It was only a few short months ago that a vulnerability in the Xen Hypervisor resulted in problems for Amazon’s EC2. We called it the Amazonian apocalypse then, and the time has come for its sequel.
Last time, as you may recall, servers were chunked into sections and given windows during which they needed to be rebooted. This time, the same thing is happening. Amazon says that it’s only a problem for 10% of EC2 instances, as it was last time. But we do know that it’s another Xen bug. Most likely, its some combination of five bugs that were listed on the Xen security advisory site yesterday. Those vulnerabilities won’t be made public until March 10, however.
That’s also the deadline to reboot your EC2 instance, if you are, in fact, one of the unlucky less than 10% of EC2 instances that are affected. Amazon contacted us to inform us that not all of those affected will even need to reboot their servers by hand. They indicated that this was the case last time as well.
(UPDATE: Amazon contacted us Monday morning to let us know that they’ve figured out a workaround that allows them to take care of this reboot for 99.9% of affected customers. That means you probably will not have to reboot now.)
It’s a very difficult thing for us to gauge from the outside, but I can confirm that last time, despite it being only an under-10% problem, I personally knew of admins that were up over night redeploying servers. This was, in almost all cases, entirely their own fault: They’d designed their systems in a way that made things break after patching, or that required a lot of manual labor for rebooting their EC2 instances.

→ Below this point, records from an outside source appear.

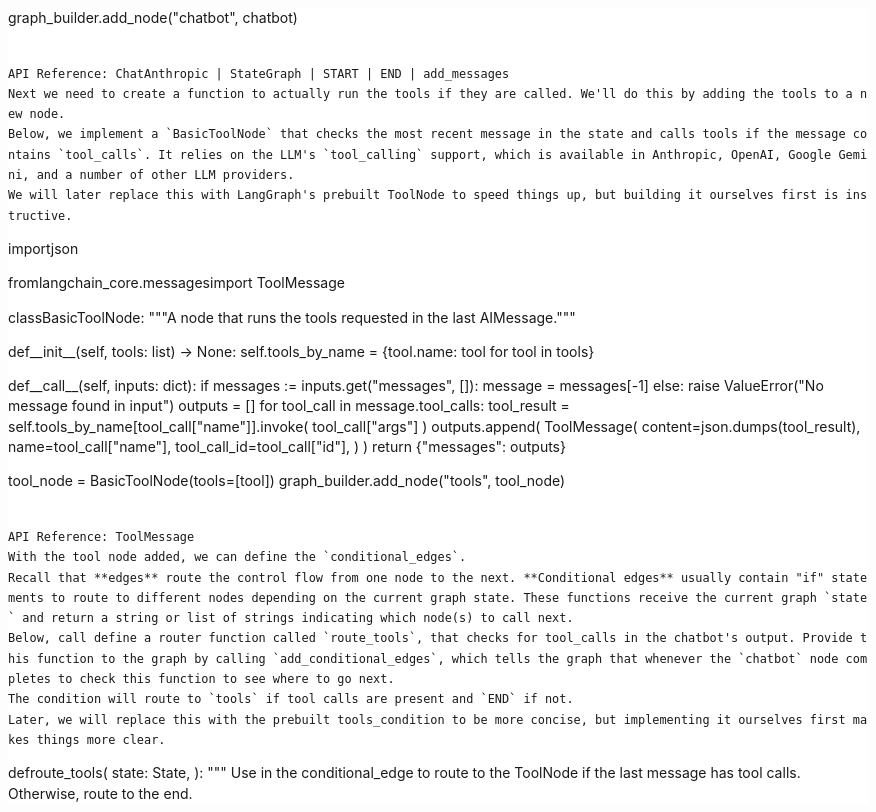 graph_builder.add_node("chatbot", chatbot)

```

API Reference: ChatAnthropic | StateGraph | START | END | add_messages
Next we need to create a function to actually run the tools if they are called. We'll do this by adding the tools to a new node.
Below, we implement a `BasicToolNode` that checks the most recent message in the state and calls tools if the message contains `tool_calls`. It relies on the LLM's `tool_calling` support, which is available in Anthropic, OpenAI, Google Gemini, and a number of other LLM providers.
We will later replace this with LangGraph's prebuilt ToolNode to speed things up, but building it ourselves first is instructive.
```
importjson

fromlangchain_core.messagesimport ToolMessage


classBasicToolNode:
"""A node that runs the tools requested in the last AIMessage."""

  def__init__(self, tools: list) -> None:
    self.tools_by_name = {tool.name: tool for tool in tools}

  def__call__(self, inputs: dict):
    if messages := inputs.get("messages", []):
      message = messages[-1]
    else:
      raise ValueError("No message found in input")
    outputs = []
    for tool_call in message.tool_calls:
      tool_result = self.tools_by_name[tool_call["name"]].invoke(
        tool_call["args"]
      )
      outputs.append(
        ToolMessage(
          content=json.dumps(tool_result),
          name=tool_call["name"],
          tool_call_id=tool_call["id"],
        )
      )
    return {"messages": outputs}


tool_node = BasicToolNode(tools=[tool])
graph_builder.add_node("tools", tool_node)

```

API Reference: ToolMessage
With the tool node added, we can define the `conditional_edges`. 
Recall that **edges** route the control flow from one node to the next. **Conditional edges** usually contain "if" statements to route to different nodes depending on the current graph state. These functions receive the current graph `state` and return a string or list of strings indicating which node(s) to call next.
Below, call define a router function called `route_tools`, that checks for tool_calls in the chatbot's output. Provide this function to the graph by calling `add_conditional_edges`, which tells the graph that whenever the `chatbot` node completes to check this function to see where to go next. 
The condition will route to `tools` if tool calls are present and `END` if not.
Later, we will replace this with the prebuilt tools_condition to be more concise, but implementing it ourselves first makes things more clear. 
```
defroute_tools(
  state: State,
):
"""
  Use in the conditional_edge to route to the ToolNode if the last message
  has tool calls. Otherwise, route to the end. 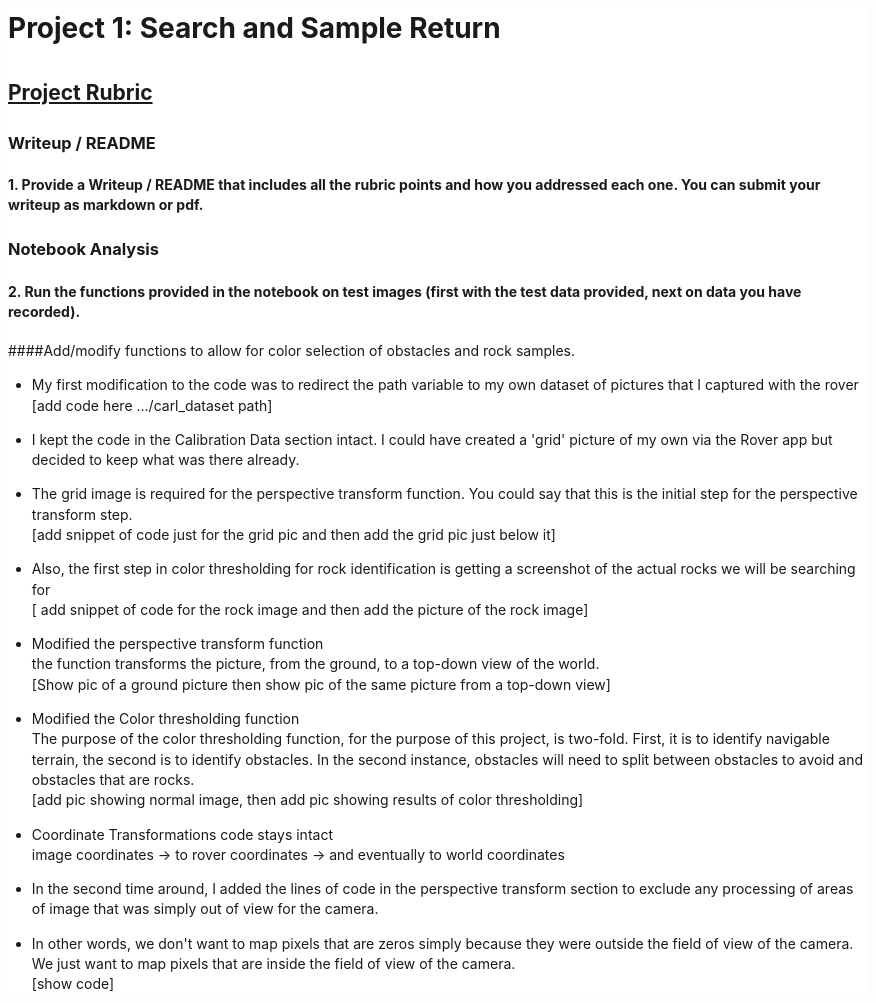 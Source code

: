 # Project 1: Search and Sample Return

## [Project Rubric](https://review.udacity.com/#!/rubrics/916/view)

### Writeup / README

#### 1. Provide a Writeup / README that includes all the rubric points and how you addressed each one.  You can submit your writeup as markdown or pdf.  

### Notebook Analysis
#### 2. Run the functions provided in the notebook on test images (first with the test data provided, next on data you have recorded).
####Add/modify functions to allow for color selection of obstacles and rock samples.

- My first modification to the code was to redirect the path variable to my own dataset of pictures that I captured with the rover <br>
[add code here .../carl_dataset path] <br>
- I kept the code in the Calibration Data section intact.  I could have created a 'grid' picture of my own via the Rover app but decided to keep what was there already. <br>
- The grid image is required for the perspective transform function.  You could say that this is the initial step for the perspective transform step. <br>
[add snippet of code just for the grid pic and then add the grid pic just below it] <br>
- Also, the first step in color thresholding for rock identification is getting a screenshot of the actual rocks we will be searching for <br>
[ add snippet of code for the rock image and then add the picture of the rock image]


- Modified the perspective transform function <br>
the function transforms the picture, from the ground, to a top-down view of the world. <br>
[Show pic of a ground picture then show pic of the same picture from a top-down view]



- Modified the Color thresholding function <br>
The purpose of the color thresholding function, for the purpose of this project, is two-fold.  First, it is to identify navigable terrain, the second is to identify obstacles.  In the second instance, obstacles will need to split between obstacles to avoid and obstacles that are rocks. <br>
[add pic showing normal image, then add pic showing results of color thresholding]

- Coordinate Transformations code stays intact <br>
image coordinates -> to rover coordinates -> and eventually to world coordinates


- In the second time around, I added the lines of code in the perspective transform section to exclude any processing of areas of image that was simply out of view for the camera. <br>
- In other words, we don't want to map pixels that are zeros simply because they were outside the field of view of the camera. We just want to map pixels that are inside the field of view of the camera.<br>
[show code]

Additionally, this less than 10% issue is not exclusive to single customers. Commenters online are already chiming in with their server numbers: a Hacker News commenter casted aspersions on how accurate that 10% number really is:
Been there, done that. AWS re:Boot in September 2014 showed us how good it was to invest in Ansible roles for all parts of our infrastructure. Still, a lot of hassle for Ops Team, especially that it was done during DevOps Days Warsaw 😉 AWS also said “10%” then, but for us it was 81 out of ~300 instances.
What is sad is that we learned about it from Hacker News and not from AWS, even when we have premium support and our own account manager. :/